=== Begin Enclosure ===
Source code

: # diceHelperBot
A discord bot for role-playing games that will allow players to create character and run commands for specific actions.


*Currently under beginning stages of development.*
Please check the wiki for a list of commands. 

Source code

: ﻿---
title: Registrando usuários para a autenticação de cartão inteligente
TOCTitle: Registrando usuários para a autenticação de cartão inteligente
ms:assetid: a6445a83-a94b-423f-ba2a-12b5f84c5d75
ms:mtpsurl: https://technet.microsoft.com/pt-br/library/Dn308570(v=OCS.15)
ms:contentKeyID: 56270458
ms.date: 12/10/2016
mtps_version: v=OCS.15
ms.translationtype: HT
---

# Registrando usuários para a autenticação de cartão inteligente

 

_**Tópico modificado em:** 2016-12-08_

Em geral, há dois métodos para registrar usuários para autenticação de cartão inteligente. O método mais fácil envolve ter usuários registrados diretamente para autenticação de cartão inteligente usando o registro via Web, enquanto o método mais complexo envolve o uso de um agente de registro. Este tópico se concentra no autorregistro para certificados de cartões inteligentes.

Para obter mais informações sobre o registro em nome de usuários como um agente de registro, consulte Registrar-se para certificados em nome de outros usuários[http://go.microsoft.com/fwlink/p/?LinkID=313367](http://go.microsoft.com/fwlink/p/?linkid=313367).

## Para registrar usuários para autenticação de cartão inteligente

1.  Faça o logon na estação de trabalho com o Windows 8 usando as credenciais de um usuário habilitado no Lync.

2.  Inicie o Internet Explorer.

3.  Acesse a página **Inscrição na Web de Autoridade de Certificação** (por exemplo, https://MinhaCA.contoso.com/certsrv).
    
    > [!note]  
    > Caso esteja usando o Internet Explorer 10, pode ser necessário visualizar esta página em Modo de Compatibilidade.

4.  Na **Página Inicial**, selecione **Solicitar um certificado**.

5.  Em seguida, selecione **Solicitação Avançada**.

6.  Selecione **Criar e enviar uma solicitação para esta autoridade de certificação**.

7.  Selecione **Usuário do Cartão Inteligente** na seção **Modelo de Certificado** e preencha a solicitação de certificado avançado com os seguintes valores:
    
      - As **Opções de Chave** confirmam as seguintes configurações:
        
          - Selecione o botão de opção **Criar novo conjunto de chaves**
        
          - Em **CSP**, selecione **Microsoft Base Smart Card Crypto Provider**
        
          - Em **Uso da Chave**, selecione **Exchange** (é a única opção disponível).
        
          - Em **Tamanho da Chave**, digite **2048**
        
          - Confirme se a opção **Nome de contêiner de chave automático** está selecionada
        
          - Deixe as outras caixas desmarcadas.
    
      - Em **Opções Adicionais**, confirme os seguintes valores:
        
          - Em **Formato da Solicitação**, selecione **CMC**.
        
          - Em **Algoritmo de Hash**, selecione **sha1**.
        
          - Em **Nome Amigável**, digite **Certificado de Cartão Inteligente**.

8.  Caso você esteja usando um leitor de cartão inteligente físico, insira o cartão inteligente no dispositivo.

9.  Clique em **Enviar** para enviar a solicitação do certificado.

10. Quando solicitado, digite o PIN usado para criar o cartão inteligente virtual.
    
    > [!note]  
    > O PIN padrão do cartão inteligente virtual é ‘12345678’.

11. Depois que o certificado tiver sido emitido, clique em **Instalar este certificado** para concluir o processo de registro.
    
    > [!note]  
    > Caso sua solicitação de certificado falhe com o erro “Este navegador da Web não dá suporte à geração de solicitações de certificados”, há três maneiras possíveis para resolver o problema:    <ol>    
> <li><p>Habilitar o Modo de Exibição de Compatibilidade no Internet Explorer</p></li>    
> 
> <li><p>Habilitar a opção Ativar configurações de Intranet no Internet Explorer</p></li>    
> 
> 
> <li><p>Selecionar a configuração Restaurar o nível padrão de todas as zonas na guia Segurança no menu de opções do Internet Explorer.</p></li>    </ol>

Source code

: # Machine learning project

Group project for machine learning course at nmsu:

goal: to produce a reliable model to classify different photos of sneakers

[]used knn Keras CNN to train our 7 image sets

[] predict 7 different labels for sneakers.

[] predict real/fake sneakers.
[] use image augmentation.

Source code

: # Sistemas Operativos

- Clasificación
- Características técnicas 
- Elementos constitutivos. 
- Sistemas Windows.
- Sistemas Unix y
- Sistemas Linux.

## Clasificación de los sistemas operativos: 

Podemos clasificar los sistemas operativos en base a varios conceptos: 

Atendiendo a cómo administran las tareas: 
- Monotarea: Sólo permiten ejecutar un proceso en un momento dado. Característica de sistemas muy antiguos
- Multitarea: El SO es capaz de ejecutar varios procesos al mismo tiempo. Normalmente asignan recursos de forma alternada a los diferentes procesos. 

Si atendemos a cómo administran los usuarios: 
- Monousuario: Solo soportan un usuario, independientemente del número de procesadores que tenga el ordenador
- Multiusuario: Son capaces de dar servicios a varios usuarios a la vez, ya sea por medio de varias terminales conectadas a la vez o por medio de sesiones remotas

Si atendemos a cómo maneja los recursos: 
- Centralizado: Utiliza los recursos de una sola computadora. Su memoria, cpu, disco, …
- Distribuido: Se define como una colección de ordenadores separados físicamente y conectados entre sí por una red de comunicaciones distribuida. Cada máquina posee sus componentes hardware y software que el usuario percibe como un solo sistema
=== End Enclosure ===
▶ [WHAT TO WORK ON] Set down each line of the material above again, exactly.

▶ [TASK ANSWER]
Source code

: # diceHelperBot
A discord bot for role-playing games that will allow players to create character and run commands for specific actions.


*Currently under beginning stages of development.*
Please check the wiki for a list of commands. 

Source code

: ﻿---
title: Registrando usuários para a autenticação de cartão inteligente
TOCTitle: Registrando usuários para a autenticação de cartão inteligente
ms:assetid: a6445a83-a94b-423f-ba2a-12b5f84c5d75
ms:mtpsurl: https://technet.microsoft.com/pt-br/library/Dn308570(v=OCS.15)
ms:contentKeyID: 56270458
ms.date: 12/10/2016
mtps_version: v=OCS.15
ms.translationtype: HT
---

# Registrando usuários para a autenticação de cartão inteligente

 

_**Tópico modificado em:** 2016-12-08_

Em geral, há dois métodos para registrar usuários para autenticação de cartão inteligente. O método mais fácil envolve ter usuários registrados diretamente para autenticação de cartão inteligente usando o registro via Web, enquanto o método mais complexo envolve o uso de um agente de registro. Este tópico se concentra no autorregistro para certificados de cartões inteligentes.

Para obter mais informações sobre o registro em nome de usuários como um agente de registro, consulte Registrar-se para certificados em nome de outros usuários[http://go.microsoft.com/fwlink/p/?LinkID=313367](http://go.microsoft.com/fwlink/p/?linkid=313367).

## Para registrar usuários para autenticação de cartão inteligente

1.  Faça o logon na estação de trabalho com o Windows 8 usando as credenciais de um usuário habilitado no Lync.

2.  Inicie o Internet Explorer.

3.  Acesse a página **Inscrição na Web de Autoridade de Certificação** (por exemplo, https://MinhaCA.contoso.com/certsrv).
    
    > [!note]  
    > Caso esteja usando o Internet Explorer 10, pode ser necessário visualizar esta página em Modo de Compatibilidade.

4.  Na **Página Inicial**, selecione **Solicitar um certificado**.

5.  Em seguida, selecione **Solicitação Avançada**.

6.  Selecione **Criar e enviar uma solicitação para esta autoridade de certificação**.

7.  Selecione **Usuário do Cartão Inteligente** na seção **Modelo de Certificado** e preencha a solicitação de certificado avançado com os seguintes valores:
    
      - As **Opções de Chave** confirmam as seguintes configurações:
        
          - Selecione o botão de opção **Criar novo conjunto de chaves**
        
          - Em **CSP**, selecione **Microsoft Base Smart Card Crypto Provider**
        
          - Em **Uso da Chave**, selecione **Exchange** (é a única opção disponível).
        
          - Em **Tamanho da Chave**, digite **2048**
        
          - Confirme se a opção **Nome de contêiner de chave automático** está selecionada
        
          - Deixe as outras caixas desmarcadas.
    
      - Em **Opções Adicionais**, confirme os seguintes valores:
        
          - Em **Formato da Solicitação**, selecione **CMC**.
        
          - Em **Algoritmo de Hash**, selecione **sha1**.
        
          - Em **Nome Amigável**, digite **Certificado de Cartão Inteligente**.

8.  Caso você esteja usando um leitor de cartão inteligente físico, insira o cartão inteligente no dispositivo.

9.  Clique em **Enviar** para enviar a solicitação do certificado.

10. Quando solicitado, digite o PIN usado para criar o cartão inteligente virtual.
    
    > [!note]  
    > O PIN padrão do cartão inteligente virtual é ‘12345678’.

11. Depois que o certificado tiver sido emitido, clique em **Instalar este certificado** para concluir o processo de registro.
    
    > [!note]  
    > Caso sua solicitação de certificado falhe com o erro “Este navegador da Web não dá suporte à geração de solicitações de certificados”, há três maneiras possíveis para resolver o problema:    <ol>    
> <li><p>Habilitar o Modo de Exibição de Compatibilidade no Internet Explorer</p></li>    
> 
> <li><p>Habilitar a opção Ativar configurações de Intranet no Internet Explorer</p></li>    
> 
> 
> <li><p>Selecionar a configuração Restaurar o nível padrão de todas as zonas na guia Segurança no menu de opções do Internet Explorer.</p></li>    </ol>

Source code

: # Machine learning project

Group project for machine learning course at nmsu:

goal: to produce a reliable model to classify different photos of sneakers

[]used knn Keras CNN to train our 7 image sets

[] predict 7 different labels for sneakers.

[] predict real/fake sneakers.
[] use image augmentation.

Source code

: # Sistemas Operativos

- Clasificación
- Características técnicas 
- Elementos constitutivos. 
- Sistemas Windows.
- Sistemas Unix y
- Sistemas Linux.

## Clasificación de los sistemas operativos: 

Podemos clasificar los sistemas operativos en base a varios conceptos: 

Atendiendo a cómo administran las tareas: 
- Monotarea: Sólo permiten ejecutar un proceso en un momento dado. Característica de sistemas muy antiguos
- Multitarea: El SO es capaz de ejecutar varios procesos al mismo tiempo. Normalmente asignan recursos de forma alternada a los diferentes procesos. 

Si atendemos a cómo administran los usuarios: 
- Monousuario: Solo soportan un usuario, independientemente del número de procesadores que tenga el ordenador
- Multiusuario: Son capaces de dar servicios a varios usuarios a la vez, ya sea por medio de varias terminales conectadas a la vez o por medio de sesiones remotas

Si atendemos a cómo maneja los recursos: 
- Centralizado: Utiliza los recursos de una sola computadora. Su memoria, cpu, disco, …
- Distribuido: Se define como una colección de ordenadores separados físicamente y conectados entre sí por una red de comunicaciones distribuida. Cada máquina posee sus componentes hardware y software que el usuario percibe como un solo sistema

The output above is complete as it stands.